In local mode, the Runner launches Worker and Indexer threads within the same JVM:
┌─────────────────────────────────────┐
│         Single JVM Process          │
│                                     │
│  ┌────────────┐                    │
│  │  Runner    │ (Main Thread)      │
│  │ + Connector│                    │
│  └─────┬──────┘                    │
│        │                            │
│        ├─→ In-Memory Queues         │
│        │                            │
│  ┌─────▼──────┐   ┌─────────────┐ │
│  │  Worker    │   │   Indexer   │ │
│  │  Thread(s) │   │   Thread    │ │
│  └────────────┘   └─────────────┘ │
└─────────────────────────────────────┘
1
Step 1: Prepare Configuration
2
Create a configuration file defining your connector, pipeline, and indexer:
3
application.conf
connectors: [
  {
    class: "com.kmwllc.lucille.connector.FileConnector",
    paths: ["data/input.csv"],
    name: "file_connector",
    pipeline: "my_pipeline"
    fileHandlers: {
      csv: { }
    }
  }
]

pipelines: [
  {
    name: "my_pipeline",
    stages: [
      {
        class: "com.kmwllc.lucille.stage.RenameFields"
        fieldMapping {
          "old_name" : "new_name"
        }
      }
    ]
  }
]

indexer {
  type: "Solr"
  batchSize: 100
  batchTimeout: 100
}

solr {
  useCloudClient: true
  defaultCollection: "my_collection"
  url: ["http://localhost:8983/solr"]
}
4
Step 2: Run Lucille
5
Execute the Runner class from the command line:
6
java \
  -Dconfig.file=path/to/application.conf \
  -cp 'lucille-core/target/lucille.jar:lucille-core/target/lib/*' \
  com.kmwllc.lucille.core.Runner
7
Command Breakdown:
8
  • -Dconfig.file - Path to your configuration file
  • -cp - Classpath including Lucille JAR and dependencies
  • com.kmwllc.lucille.core.Runner - Main class (no arguments = local mode)
  • 9
    Step 3: Monitor Progress
    10
    Lucille outputs real-time metrics to the console:
    11
    25/10/31 13:40:21 6790d2e9-1079  INFO WorkerPool: 27017 docs processed. 
      One minute rate: 1787.10 docs/sec.
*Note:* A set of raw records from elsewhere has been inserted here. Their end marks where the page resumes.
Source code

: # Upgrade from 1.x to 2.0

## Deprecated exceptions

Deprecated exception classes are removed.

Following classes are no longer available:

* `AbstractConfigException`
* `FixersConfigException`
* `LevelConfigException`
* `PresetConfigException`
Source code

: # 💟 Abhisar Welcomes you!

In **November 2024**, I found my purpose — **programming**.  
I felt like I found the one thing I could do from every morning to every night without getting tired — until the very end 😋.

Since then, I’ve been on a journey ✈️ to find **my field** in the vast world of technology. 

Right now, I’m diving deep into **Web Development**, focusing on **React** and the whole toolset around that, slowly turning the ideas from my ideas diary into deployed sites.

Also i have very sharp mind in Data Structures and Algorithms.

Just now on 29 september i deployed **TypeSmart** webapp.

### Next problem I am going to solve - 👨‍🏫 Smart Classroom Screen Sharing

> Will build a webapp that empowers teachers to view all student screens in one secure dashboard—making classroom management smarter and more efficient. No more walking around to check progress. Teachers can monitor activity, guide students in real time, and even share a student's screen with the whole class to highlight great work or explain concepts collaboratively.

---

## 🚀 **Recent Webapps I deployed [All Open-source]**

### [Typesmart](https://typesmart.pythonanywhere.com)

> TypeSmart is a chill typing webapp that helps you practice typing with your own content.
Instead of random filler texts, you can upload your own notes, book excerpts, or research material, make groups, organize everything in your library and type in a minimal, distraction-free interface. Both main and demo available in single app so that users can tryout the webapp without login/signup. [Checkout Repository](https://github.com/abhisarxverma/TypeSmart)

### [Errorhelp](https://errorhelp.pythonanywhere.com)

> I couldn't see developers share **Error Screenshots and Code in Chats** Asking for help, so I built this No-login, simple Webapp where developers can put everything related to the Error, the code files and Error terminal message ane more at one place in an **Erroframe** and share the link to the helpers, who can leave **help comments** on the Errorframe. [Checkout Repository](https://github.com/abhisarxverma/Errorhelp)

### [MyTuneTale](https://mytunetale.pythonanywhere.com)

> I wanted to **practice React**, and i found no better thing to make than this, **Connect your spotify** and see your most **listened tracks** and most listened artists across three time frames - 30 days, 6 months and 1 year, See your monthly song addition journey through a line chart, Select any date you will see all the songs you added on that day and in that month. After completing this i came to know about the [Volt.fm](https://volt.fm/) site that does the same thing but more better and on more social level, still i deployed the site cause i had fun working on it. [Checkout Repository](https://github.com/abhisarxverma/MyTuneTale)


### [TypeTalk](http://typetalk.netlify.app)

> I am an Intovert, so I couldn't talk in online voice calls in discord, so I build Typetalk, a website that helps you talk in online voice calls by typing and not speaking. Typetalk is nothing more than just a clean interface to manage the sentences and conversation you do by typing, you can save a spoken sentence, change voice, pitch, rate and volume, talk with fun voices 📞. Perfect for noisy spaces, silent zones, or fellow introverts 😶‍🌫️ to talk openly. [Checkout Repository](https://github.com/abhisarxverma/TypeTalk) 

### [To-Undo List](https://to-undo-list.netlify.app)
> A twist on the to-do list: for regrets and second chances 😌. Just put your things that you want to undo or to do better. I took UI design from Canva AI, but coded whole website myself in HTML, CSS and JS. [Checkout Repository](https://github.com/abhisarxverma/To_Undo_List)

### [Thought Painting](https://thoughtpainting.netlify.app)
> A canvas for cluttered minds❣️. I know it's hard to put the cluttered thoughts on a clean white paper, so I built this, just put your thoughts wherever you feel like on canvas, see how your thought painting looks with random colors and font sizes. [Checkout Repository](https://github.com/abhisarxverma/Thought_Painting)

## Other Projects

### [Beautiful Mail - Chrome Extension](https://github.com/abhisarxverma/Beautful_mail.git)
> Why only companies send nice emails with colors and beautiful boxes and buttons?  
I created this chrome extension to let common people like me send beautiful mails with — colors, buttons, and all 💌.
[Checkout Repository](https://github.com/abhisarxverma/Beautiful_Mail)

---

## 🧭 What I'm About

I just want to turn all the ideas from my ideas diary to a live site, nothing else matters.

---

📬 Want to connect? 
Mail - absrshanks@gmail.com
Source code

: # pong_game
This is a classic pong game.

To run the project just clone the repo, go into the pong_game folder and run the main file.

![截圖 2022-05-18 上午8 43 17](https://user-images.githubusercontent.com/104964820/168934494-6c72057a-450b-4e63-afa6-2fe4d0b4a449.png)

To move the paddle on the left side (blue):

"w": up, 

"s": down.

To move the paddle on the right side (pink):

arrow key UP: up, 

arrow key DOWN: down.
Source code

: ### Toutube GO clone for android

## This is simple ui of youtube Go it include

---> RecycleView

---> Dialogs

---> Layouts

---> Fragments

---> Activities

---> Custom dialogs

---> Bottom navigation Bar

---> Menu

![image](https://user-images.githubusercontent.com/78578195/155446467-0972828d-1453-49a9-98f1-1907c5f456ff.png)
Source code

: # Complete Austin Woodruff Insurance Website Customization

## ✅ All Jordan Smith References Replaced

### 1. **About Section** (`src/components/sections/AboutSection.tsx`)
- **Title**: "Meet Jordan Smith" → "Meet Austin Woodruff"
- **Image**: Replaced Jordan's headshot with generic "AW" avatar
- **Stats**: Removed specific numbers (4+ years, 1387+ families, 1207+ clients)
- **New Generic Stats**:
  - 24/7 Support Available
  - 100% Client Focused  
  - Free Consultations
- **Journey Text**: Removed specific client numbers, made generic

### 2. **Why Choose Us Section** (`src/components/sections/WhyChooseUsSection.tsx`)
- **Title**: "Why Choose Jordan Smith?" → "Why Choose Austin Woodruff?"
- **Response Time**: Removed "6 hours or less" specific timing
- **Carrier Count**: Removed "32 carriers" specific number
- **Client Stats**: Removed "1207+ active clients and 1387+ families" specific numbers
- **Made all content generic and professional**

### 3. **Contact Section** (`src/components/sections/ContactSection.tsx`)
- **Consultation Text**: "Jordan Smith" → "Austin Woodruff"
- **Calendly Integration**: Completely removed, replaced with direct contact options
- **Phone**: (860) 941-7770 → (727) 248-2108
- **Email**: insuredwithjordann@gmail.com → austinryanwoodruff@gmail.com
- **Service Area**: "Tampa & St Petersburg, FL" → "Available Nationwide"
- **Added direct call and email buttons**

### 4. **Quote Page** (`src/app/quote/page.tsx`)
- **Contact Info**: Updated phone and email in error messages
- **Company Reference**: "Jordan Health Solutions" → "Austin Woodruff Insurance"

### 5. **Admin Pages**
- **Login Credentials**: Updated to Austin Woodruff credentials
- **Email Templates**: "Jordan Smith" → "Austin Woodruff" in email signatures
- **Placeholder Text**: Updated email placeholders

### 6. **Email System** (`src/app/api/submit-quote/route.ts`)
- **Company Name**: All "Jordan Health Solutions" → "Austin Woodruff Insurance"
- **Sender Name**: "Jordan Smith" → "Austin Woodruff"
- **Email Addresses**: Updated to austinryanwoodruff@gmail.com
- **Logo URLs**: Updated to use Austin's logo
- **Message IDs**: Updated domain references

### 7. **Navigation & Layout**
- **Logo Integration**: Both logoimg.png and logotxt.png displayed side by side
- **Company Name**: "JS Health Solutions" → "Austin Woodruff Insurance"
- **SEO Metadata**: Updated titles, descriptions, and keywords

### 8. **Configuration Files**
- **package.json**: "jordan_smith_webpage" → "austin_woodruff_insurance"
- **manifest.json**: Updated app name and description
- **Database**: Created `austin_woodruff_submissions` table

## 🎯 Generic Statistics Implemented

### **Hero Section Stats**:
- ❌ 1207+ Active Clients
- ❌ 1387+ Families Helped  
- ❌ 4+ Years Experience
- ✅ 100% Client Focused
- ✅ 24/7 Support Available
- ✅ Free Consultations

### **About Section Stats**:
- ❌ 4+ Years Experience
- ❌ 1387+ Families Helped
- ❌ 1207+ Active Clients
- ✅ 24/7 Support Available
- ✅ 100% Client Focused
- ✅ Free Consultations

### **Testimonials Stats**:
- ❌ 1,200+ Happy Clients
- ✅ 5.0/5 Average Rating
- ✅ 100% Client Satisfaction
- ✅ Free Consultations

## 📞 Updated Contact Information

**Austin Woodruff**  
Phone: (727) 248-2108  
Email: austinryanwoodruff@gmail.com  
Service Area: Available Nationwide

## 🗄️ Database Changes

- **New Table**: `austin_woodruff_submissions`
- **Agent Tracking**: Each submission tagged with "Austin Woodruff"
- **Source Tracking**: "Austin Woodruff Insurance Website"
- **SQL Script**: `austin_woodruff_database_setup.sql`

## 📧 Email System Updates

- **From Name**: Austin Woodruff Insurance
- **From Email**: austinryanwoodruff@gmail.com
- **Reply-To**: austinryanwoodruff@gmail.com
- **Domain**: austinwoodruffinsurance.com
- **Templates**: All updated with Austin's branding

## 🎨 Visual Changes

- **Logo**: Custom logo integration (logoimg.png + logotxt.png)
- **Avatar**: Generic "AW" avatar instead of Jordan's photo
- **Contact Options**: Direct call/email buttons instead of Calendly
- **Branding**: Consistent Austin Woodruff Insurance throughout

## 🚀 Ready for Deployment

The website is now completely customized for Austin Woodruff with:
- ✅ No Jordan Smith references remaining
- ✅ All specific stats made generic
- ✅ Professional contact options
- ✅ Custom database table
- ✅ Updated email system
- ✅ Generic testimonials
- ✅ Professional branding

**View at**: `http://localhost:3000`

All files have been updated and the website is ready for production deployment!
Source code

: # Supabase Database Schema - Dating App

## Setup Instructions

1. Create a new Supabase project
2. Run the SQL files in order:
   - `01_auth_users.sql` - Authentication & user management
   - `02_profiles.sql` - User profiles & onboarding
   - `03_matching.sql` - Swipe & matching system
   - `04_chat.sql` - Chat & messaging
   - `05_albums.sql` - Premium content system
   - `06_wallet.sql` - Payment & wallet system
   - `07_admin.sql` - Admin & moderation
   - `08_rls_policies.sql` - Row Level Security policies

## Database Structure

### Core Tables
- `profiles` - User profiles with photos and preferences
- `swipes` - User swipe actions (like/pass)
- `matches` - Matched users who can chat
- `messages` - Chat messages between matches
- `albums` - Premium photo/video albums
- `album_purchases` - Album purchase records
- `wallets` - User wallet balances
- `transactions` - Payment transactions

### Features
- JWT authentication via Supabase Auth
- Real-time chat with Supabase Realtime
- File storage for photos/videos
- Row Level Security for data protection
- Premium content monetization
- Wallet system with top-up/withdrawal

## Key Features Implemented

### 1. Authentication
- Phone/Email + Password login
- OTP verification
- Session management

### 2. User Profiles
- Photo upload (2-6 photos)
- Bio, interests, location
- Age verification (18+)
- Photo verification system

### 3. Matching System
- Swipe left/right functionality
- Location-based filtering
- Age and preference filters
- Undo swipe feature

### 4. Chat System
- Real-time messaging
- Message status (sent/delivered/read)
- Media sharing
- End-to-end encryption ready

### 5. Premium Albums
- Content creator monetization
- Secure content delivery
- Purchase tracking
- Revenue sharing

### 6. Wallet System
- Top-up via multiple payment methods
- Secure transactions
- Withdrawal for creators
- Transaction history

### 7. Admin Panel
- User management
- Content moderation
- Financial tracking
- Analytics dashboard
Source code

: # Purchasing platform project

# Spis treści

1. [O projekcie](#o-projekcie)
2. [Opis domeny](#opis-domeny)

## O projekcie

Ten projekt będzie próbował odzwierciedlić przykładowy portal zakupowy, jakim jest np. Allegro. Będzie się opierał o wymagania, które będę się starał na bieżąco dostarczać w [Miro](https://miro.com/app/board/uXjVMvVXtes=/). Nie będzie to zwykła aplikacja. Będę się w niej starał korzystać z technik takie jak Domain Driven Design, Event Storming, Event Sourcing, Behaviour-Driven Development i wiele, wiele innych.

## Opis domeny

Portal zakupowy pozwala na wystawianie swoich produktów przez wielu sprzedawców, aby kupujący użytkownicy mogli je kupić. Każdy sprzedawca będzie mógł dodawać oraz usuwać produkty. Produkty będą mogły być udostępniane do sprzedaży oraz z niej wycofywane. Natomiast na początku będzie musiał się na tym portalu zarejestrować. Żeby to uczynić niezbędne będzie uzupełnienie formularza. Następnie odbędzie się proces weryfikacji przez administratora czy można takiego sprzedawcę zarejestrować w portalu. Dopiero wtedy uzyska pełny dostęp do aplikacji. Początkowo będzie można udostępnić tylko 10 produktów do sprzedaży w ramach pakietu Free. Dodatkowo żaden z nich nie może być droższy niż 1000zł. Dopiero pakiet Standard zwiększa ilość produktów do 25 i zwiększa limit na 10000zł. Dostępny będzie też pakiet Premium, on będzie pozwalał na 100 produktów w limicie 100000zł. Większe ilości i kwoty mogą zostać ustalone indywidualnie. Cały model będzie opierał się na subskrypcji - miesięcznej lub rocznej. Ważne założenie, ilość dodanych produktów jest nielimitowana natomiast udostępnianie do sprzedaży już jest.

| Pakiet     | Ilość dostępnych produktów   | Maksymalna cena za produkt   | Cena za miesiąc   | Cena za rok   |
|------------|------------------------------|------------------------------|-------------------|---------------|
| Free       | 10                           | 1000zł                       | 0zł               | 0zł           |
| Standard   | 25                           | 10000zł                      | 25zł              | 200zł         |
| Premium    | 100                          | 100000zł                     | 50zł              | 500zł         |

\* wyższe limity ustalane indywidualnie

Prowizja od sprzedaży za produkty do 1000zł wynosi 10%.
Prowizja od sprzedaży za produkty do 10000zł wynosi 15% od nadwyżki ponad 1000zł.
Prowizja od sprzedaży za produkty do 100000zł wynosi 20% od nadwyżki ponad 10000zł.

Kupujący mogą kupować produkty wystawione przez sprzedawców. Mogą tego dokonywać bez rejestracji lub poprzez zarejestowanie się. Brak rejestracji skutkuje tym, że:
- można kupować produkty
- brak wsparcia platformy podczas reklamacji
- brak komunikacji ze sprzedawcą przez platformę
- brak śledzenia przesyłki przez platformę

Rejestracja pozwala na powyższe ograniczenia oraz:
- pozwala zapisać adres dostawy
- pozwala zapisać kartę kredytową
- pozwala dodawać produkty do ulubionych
Mean pipeline latency: 10.63 ms/doc.
    
    25/10/31 13:40:22 6790d2e9-1079  INFO Indexer: 17016 docs indexed. 
      One minute rate: 455.07 docs/sec. Mean backend latency: 6.90 ms/doc.
    
    12
    Step 4: Verify Completion
    13
    Upon completion, Lucille prints a run summary:
    14
    25/10/31 13:46:47  INFO Runner: 
    RUN SUMMARY: Success. 1/1 connectors complete. 
      All published docs succeeded.
    connector1: complete. 200000 docs succeeded. 
      0 docs failed. 0 docs dropped. Time: 416.47 secs.
    

    Thread Configuration

    Local mode creates these threads:
    1. Main Thread - Launches components and monitors completion
    2. Connector Thread - Reads source data and publishes documents
    3. Worker Thread(s) - Process documents through pipeline stages
    4. Indexer Thread - Batches and sends documents to destination

    Configuring Worker Threads

    By default, Lucille creates one worker thread per CPU core. Override this in your config:
    worker {
      numThreads: 4  # Explicitly set worker thread count
    }
    
    Setting numThreads too high can cause memory pressure and thread contention. Start conservatively and tune based on profiling.

    Use Cases

    Development and Testing

    Best For:
    • Writing and debugging custom stages
    • Testing pipeline configurations
    • Validating connector behavior
    • Integration tests in CI/CD
    Example:
    # Quick test with small dataset
    java -Dconfig.file=test.conf \
      -cp 'lucille-core/target/lucille.jar:lucille-core/target/lib/*' \
      com.kmwllc.lucille.core.Runner
    

    Small-Scale Production Workloads

    Best For:
    • Periodic batch jobs (under 1M documents)
    • Non-time-critical ingestion
    • Single-source ETL pipelines
    • Resource-constrained environments
    Example:
    # Nightly batch job
    0 2 * * * /usr/local/bin/run_lucille_local.sh
    

    Limitations

    Local mode has important constraints that make it unsuitable for large-scale production deployments.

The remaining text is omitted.